**To do:** Work through the entries below and report how many lines include "configuration". The number alone is the answer.

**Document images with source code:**
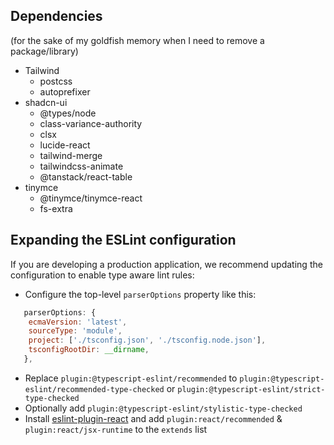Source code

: ## Dependencies

(for the sake of my goldfish memory when I need to remove a package/library)

- Tailwind
  - postcss
  - autoprefixer
- shadcn-ui
  - @types/node
  - class-variance-authority
  - clsx
  - lucide-react
  - tailwind-merge
  - tailwindcss-animate
  - @tanstack/react-table
- tinymce
  - @tinymce/tinymce-react
  - fs-extra

## Expanding the ESLint configuration

If you are developing a production application, we recommend updating the configuration to enable type aware lint rules:

- Configure the top-level `parserOptions` property like this:

```js
   parserOptions: {
    ecmaVersion: 'latest',
    sourceType: 'module',
    project: ['./tsconfig.json', './tsconfig.node.json'],
    tsconfigRootDir: __dirname,
   },
```

- Replace `plugin:@typescript-eslint/recommended` to `plugin:@typescript-eslint/recommended-type-checked` or `plugin:@typescript-eslint/strict-type-checked`
- Optionally add `plugin:@typescript-eslint/stylistic-type-checked`
- Install [eslint-plugin-react](https://github.com/jsx-eslint/eslint-plugin-react) and add `plugin:react/recommended` & `plugin:react/jsx-runtime` to the `extends` list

**Answer to the problem:** 2